Tennessee Subscriber
Answer: The basic values for anesthesia procedures include the presurgical anesthesia evaluation, so this time spent with the patient is not usually separately billable. But sometimes, separate billing may be appropriate. One instance is if the evaluation was more extensive than routine. For example, the anesthesiologist might evaluate a patient with pheochromocytoma and prescribe medications for the patient to take until certain criteria are met that make him more suitable for anesthesia during surgery. The patient returns for a second anesthesia evaluation once the criteria are met, and surgery is performed. The anesthesiologist reports the appropriate E/M code for the first visit but does not charge for the second visit because its part of the pre-surgical evaluation.
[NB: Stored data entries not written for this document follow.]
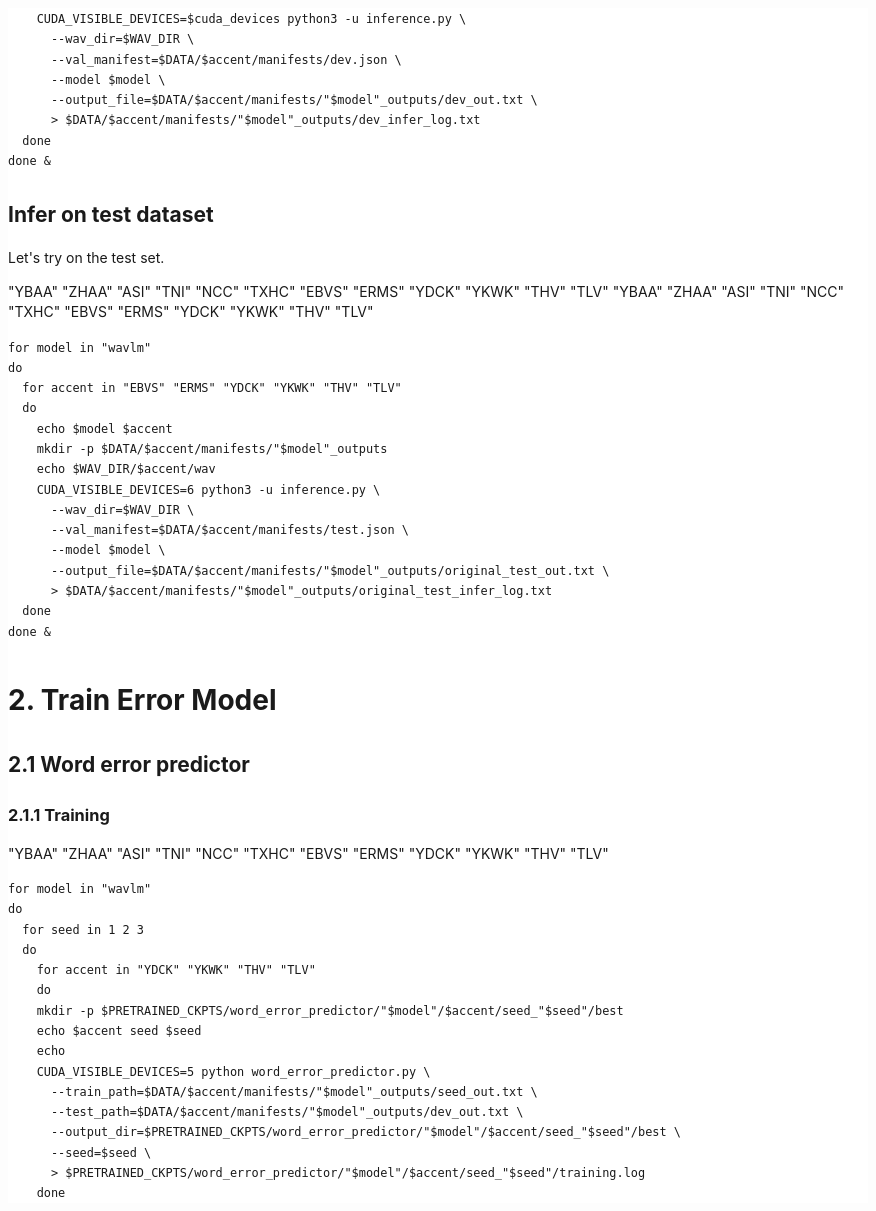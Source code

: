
 ```
    CUDA_VISIBLE_DEVICES=$cuda_devices python3 -u inference.py \
      --wav_dir=$WAV_DIR \
      --val_manifest=$DATA/$accent/manifests/dev.json \
      --model $model \
      --output_file=$DATA/$accent/manifests/"$model"_outputs/dev_out.txt \
      > $DATA/$accent/manifests/"$model"_outputs/dev_infer_log.txt
  done
done &
```



## Infer on test dataset

Let's try on the test set.

"YBAA" "ZHAA" "ASI" "TNI" "NCC" "TXHC" "EBVS" "ERMS" "YDCK" "YKWK" "THV" "TLV"
"YBAA" "ZHAA" "ASI" "TNI" "NCC" "TXHC"
"EBVS" "ERMS" "YDCK" "YKWK" "THV" "TLV"

```
for model in "wavlm"
do
  for accent in "EBVS" "ERMS" "YDCK" "YKWK" "THV" "TLV"
  do
    echo $model $accent
    mkdir -p $DATA/$accent/manifests/"$model"_outputs
    echo $WAV_DIR/$accent/wav 
    CUDA_VISIBLE_DEVICES=6 python3 -u inference.py \
      --wav_dir=$WAV_DIR \
      --val_manifest=$DATA/$accent/manifests/test.json \
      --model $model \
      --output_file=$DATA/$accent/manifests/"$model"_outputs/original_test_out.txt \
      > $DATA/$accent/manifests/"$model"_outputs/original_test_infer_log.txt
  done
done &
```

# 2. Train Error Model

## 2.1 Word error predictor

### 2.1.1 Training

"YBAA" "ZHAA" "ASI" "TNI"
"NCC" "TXHC" "EBVS" "ERMS"
"YDCK" "YKWK" "THV" "TLV"
```
for model in "wavlm"
do
  for seed in 1 2 3
  do
    for accent in "YDCK" "YKWK" "THV" "TLV"
    do
    mkdir -p $PRETRAINED_CKPTS/word_error_predictor/"$model"/$accent/seed_"$seed"/best
    echo $accent seed $seed
    echo 
    CUDA_VISIBLE_DEVICES=5 python word_error_predictor.py \
      --train_path=$DATA/$accent/manifests/"$model"_outputs/seed_out.txt \
      --test_path=$DATA/$accent/manifests/"$model"_outputs/dev_out.txt \
      --output_dir=$PRETRAINED_CKPTS/word_error_predictor/"$model"/$accent/seed_"$seed"/best \
      --seed=$seed \
      > $PRETRAINED_CKPTS/word_error_predictor/"$model"/$accent/seed_"$seed"/training.log
    done
```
In another scenario, the surgeon might postpone a case because the patient has complications prior to surgery such as a sudden rise in blood pressure. Most anesthesia providers still treat the presurgical evaluation as part of the procedures anesthesia and dont bill for it. But if the case is delayed for several days and the physician or CRNA conducts a second anesthesia evaluation, many coders believe it is appropriate to bill the initial evaluation with a code from 99221-99223 for an inpatient evaluation or 99201-99215 for an outpatient evaluation. Guidelines for this can vary, so check whether your group or facility has policies to help you make the call.